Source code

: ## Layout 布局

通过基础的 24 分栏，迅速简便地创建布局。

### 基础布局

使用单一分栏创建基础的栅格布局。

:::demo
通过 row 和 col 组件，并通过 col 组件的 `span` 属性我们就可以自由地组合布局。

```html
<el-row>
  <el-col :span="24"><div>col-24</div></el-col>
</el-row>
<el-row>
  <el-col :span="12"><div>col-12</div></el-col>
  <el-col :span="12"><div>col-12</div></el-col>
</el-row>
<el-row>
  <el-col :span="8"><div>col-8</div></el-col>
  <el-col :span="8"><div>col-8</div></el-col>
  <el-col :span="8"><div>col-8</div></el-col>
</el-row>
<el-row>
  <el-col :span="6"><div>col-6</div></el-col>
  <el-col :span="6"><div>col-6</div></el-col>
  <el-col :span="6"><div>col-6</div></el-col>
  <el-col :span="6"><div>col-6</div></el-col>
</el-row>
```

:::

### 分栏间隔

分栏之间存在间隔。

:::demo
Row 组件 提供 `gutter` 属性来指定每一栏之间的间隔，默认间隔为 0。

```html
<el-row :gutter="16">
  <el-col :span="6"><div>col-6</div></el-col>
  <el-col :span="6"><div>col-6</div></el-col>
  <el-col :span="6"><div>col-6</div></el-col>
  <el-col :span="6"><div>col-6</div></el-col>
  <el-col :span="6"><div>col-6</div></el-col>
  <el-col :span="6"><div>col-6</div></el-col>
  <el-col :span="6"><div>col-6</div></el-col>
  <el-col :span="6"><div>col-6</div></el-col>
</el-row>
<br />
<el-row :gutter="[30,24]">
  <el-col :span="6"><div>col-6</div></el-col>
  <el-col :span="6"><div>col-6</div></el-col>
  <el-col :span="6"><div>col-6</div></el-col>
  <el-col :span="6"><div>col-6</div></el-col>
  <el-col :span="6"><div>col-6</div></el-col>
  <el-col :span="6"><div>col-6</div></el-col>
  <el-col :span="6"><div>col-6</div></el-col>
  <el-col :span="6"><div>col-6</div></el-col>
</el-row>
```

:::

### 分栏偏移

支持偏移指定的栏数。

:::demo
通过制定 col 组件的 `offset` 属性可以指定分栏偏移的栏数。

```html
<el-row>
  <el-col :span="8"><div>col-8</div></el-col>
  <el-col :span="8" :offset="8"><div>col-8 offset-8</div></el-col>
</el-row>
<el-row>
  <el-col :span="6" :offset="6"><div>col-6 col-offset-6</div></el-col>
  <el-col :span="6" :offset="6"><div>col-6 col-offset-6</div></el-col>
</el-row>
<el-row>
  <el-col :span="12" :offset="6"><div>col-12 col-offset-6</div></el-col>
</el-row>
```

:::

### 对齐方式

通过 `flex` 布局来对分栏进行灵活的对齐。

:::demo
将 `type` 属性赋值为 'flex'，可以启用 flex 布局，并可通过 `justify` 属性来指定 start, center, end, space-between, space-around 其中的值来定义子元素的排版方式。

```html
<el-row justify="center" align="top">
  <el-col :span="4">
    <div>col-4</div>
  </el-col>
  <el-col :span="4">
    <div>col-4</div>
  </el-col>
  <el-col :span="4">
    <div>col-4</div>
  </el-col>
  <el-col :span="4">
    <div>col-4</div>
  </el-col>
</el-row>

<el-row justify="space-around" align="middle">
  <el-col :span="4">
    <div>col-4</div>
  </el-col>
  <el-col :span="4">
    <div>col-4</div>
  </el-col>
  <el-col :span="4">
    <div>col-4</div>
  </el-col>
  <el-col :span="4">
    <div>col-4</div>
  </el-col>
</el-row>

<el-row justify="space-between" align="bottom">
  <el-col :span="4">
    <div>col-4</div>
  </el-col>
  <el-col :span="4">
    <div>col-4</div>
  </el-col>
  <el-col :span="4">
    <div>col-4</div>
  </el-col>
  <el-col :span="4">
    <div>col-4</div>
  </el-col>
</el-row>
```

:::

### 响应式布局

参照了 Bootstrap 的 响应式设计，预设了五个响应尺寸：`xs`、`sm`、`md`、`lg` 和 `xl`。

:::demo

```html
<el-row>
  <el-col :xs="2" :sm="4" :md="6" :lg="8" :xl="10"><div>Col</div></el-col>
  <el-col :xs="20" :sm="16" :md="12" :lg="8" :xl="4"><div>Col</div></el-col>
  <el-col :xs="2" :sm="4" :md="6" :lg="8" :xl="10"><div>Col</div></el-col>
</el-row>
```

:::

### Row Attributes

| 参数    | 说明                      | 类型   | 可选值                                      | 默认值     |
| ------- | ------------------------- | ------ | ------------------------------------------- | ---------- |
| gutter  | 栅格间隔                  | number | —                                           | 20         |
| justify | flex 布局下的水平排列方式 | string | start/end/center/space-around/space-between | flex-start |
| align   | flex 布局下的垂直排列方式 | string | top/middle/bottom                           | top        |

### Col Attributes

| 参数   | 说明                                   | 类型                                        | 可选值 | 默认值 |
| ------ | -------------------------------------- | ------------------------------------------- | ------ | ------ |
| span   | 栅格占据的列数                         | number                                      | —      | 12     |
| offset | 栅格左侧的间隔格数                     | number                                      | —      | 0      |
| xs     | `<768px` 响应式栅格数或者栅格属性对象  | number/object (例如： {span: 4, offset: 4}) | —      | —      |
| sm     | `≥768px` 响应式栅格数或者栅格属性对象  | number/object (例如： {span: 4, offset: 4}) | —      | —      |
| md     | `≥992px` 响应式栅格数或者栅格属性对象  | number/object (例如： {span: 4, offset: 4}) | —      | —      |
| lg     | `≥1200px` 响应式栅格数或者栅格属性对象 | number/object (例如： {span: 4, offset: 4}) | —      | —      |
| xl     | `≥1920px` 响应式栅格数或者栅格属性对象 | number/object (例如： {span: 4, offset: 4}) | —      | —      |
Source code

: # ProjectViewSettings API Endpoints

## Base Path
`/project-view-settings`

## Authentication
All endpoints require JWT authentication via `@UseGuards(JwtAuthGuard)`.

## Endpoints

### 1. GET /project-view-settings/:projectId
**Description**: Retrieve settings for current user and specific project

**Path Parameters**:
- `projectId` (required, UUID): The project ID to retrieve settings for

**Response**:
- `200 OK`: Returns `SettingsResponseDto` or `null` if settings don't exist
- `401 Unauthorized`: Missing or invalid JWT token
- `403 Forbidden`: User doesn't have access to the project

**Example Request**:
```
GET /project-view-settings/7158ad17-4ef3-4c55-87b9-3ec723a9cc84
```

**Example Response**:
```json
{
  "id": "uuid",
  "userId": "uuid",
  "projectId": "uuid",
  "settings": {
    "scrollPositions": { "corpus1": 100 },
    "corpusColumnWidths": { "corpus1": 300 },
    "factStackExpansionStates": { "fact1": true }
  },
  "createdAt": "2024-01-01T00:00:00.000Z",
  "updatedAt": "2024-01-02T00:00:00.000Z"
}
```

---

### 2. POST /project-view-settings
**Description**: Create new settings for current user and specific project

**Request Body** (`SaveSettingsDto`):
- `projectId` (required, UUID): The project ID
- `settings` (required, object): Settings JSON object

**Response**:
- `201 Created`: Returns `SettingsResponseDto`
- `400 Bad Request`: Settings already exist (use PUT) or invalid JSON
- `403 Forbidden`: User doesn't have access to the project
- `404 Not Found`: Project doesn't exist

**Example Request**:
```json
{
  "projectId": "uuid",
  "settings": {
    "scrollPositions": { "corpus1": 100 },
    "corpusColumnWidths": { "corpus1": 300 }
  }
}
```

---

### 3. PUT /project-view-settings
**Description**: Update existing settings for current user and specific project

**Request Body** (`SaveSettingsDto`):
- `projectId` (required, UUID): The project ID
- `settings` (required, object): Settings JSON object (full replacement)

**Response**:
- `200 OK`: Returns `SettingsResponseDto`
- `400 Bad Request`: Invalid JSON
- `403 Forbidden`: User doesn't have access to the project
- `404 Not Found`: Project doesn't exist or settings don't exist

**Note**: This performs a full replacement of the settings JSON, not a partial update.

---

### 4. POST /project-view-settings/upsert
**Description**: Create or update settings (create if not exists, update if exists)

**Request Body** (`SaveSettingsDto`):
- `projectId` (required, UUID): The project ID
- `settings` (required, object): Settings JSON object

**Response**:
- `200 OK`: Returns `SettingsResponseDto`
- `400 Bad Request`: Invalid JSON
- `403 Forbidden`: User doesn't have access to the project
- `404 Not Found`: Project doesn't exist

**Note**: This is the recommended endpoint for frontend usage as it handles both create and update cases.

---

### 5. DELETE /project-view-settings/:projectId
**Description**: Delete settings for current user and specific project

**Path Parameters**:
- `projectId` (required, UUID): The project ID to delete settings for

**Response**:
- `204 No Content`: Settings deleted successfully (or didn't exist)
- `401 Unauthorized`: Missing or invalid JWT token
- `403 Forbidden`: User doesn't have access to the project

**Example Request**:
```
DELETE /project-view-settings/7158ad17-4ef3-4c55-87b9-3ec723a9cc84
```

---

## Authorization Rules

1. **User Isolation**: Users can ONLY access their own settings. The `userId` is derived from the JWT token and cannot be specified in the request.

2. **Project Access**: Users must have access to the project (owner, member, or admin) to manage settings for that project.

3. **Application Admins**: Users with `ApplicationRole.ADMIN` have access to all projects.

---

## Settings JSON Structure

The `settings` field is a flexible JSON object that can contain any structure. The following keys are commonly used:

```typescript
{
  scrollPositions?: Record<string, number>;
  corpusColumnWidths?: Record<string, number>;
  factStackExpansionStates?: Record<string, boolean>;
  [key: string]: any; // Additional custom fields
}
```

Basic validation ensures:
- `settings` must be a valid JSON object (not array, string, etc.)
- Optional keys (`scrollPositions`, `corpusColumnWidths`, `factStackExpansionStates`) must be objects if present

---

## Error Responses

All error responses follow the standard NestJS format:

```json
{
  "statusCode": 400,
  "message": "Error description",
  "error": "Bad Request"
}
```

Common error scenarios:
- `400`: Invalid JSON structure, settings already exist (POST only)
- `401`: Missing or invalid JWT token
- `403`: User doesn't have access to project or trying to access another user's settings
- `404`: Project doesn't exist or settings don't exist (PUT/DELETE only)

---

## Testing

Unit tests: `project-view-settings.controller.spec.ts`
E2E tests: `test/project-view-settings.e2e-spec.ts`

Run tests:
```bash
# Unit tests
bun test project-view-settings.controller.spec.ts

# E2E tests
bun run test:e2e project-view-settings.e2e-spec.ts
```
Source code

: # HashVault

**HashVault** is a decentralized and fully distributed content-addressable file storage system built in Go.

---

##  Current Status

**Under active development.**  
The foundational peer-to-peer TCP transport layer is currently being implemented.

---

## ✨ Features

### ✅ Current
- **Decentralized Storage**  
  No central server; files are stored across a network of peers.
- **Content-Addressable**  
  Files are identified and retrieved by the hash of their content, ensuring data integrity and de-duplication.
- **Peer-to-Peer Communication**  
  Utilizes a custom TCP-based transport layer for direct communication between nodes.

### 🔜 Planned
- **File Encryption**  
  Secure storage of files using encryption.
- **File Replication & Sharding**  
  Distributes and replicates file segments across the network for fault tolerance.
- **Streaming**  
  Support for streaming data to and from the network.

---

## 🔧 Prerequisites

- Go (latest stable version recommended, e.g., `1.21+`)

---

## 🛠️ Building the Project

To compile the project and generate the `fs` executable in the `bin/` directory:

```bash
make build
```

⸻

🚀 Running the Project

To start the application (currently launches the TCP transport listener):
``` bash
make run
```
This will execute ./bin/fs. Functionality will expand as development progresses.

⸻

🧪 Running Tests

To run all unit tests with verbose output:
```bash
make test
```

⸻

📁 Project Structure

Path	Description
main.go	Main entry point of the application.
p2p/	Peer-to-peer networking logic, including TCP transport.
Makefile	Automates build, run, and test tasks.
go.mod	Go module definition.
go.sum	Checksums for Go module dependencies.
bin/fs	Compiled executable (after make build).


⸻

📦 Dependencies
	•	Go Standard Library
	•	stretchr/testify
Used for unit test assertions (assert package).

WHAT IS EXPECTED: Each line of the listing that includes the word "Record" should be copied out.

SOLUTION FOR THIS TASK:
  scrollPositions?: Record<string, number>;
  corpusColumnWidths?: Record<string, number>;
  factStackExpansionStates?: Record<string, boolean>;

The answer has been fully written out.